Task brief:
Transcribe, word for word and without additions, each line below from the one containing "### Table of proxy hosts" through the one containing "3128 | from chain2", both ends included.

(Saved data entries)
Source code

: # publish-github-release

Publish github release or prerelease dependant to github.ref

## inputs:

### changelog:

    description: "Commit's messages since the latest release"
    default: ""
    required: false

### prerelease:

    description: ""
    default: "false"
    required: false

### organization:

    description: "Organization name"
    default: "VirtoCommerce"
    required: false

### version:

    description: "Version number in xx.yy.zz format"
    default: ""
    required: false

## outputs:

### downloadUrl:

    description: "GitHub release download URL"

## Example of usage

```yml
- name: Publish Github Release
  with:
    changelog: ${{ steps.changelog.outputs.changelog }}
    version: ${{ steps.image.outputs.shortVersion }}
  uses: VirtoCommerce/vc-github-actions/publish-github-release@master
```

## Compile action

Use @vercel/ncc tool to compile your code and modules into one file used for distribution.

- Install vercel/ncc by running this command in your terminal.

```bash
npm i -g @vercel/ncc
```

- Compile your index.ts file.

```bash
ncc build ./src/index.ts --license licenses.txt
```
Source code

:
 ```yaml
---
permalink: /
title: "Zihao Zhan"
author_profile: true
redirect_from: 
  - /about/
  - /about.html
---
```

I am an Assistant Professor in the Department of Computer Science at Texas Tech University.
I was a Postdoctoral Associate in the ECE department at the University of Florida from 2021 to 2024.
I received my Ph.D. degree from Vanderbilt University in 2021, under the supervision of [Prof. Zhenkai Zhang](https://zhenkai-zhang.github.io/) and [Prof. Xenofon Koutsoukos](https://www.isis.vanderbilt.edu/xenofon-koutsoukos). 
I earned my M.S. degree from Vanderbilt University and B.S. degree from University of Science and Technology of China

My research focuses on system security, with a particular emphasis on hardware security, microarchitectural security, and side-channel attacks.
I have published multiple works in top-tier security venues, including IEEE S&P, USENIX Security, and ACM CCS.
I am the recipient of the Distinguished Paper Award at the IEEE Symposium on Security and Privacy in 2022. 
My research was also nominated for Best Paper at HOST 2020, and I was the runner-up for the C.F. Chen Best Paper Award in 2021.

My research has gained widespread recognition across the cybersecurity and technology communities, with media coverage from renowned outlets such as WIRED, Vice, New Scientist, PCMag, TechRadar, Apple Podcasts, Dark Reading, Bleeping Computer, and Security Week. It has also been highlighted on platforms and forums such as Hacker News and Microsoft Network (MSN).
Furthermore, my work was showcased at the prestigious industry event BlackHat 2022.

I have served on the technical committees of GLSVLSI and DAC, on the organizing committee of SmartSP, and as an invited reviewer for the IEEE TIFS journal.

==

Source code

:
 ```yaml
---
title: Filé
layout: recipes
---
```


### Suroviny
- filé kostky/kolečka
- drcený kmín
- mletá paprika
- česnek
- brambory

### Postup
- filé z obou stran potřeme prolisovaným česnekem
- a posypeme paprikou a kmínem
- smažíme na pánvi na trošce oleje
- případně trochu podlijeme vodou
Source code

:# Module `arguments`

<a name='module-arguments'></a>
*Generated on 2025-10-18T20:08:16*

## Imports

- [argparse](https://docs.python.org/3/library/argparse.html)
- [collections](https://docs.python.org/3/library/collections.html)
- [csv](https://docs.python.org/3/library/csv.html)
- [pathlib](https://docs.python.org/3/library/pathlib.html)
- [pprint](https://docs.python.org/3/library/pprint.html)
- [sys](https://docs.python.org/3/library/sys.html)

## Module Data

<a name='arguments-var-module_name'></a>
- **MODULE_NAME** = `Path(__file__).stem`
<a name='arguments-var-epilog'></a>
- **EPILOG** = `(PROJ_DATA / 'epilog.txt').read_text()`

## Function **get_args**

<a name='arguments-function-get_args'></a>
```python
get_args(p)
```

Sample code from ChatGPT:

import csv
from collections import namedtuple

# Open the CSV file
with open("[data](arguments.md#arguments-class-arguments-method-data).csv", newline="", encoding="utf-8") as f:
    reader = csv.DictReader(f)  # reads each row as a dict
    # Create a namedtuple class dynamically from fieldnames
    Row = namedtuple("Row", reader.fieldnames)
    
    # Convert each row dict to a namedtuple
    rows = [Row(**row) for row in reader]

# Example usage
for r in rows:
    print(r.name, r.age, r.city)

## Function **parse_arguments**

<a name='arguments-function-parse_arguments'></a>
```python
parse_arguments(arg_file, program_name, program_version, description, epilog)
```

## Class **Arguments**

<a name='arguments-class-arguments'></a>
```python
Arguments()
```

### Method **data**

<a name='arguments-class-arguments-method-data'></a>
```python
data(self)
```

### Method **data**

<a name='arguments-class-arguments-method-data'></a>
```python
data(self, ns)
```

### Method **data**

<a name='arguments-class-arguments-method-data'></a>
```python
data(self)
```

==

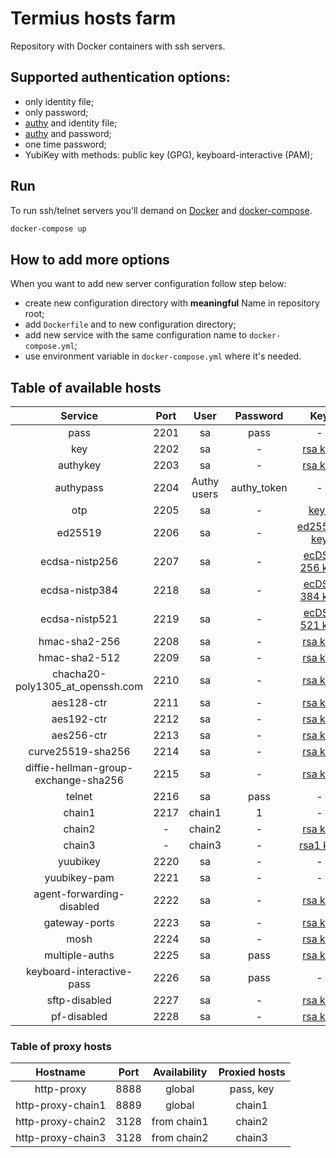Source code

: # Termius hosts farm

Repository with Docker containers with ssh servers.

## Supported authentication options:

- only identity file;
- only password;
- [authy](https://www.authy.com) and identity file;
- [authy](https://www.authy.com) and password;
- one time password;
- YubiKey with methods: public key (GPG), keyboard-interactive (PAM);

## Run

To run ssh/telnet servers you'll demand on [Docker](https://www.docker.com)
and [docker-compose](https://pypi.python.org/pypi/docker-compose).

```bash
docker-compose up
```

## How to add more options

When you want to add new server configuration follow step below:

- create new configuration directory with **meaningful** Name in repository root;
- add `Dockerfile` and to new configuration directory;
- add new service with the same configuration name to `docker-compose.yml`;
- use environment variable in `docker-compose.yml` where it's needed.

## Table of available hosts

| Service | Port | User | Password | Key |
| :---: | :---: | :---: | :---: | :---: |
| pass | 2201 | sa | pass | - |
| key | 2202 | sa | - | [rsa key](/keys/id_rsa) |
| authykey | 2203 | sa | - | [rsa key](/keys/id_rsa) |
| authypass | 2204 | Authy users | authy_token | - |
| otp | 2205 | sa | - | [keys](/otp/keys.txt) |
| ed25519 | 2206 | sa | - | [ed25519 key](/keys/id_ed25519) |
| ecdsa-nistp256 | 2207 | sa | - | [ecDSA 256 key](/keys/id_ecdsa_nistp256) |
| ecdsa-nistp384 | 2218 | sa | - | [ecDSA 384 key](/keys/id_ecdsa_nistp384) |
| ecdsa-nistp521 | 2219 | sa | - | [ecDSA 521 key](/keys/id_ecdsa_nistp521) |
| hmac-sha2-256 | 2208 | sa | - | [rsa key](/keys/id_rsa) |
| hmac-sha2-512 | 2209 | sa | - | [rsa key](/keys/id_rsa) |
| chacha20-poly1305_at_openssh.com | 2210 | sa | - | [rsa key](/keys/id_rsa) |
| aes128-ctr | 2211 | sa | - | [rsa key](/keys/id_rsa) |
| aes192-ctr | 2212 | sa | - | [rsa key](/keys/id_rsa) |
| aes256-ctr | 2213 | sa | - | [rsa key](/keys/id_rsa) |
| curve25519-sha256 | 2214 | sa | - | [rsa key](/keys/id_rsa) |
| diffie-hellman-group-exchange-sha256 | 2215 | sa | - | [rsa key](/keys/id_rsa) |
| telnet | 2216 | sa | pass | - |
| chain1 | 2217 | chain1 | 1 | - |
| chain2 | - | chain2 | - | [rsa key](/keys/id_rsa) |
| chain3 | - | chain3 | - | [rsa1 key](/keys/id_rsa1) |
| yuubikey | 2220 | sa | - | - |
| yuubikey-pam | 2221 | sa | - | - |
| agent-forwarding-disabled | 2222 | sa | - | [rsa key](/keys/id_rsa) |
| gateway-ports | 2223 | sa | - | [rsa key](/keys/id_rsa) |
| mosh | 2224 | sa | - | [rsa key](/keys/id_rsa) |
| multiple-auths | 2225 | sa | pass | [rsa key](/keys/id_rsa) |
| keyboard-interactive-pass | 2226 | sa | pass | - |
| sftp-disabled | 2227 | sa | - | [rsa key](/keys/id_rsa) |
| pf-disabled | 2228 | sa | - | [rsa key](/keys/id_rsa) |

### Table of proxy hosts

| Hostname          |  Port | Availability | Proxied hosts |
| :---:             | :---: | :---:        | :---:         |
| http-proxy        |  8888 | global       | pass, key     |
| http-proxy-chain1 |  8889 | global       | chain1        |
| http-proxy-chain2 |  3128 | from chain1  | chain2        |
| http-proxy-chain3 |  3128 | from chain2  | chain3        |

Answer space:
### Table of proxy hosts

| Hostname          |  Port | Availability | Proxied hosts |
| :---:             | :---: | :---:        | :---:         |
| http-proxy        |  8888 | global       | pass, key     |
| http-proxy-chain1 |  8889 | global       | chain1        |
| http-proxy-chain2 |  3128 | from chain1  | chain2        |
| http-proxy-chain3 |  3128 | from chain2  | chain3        |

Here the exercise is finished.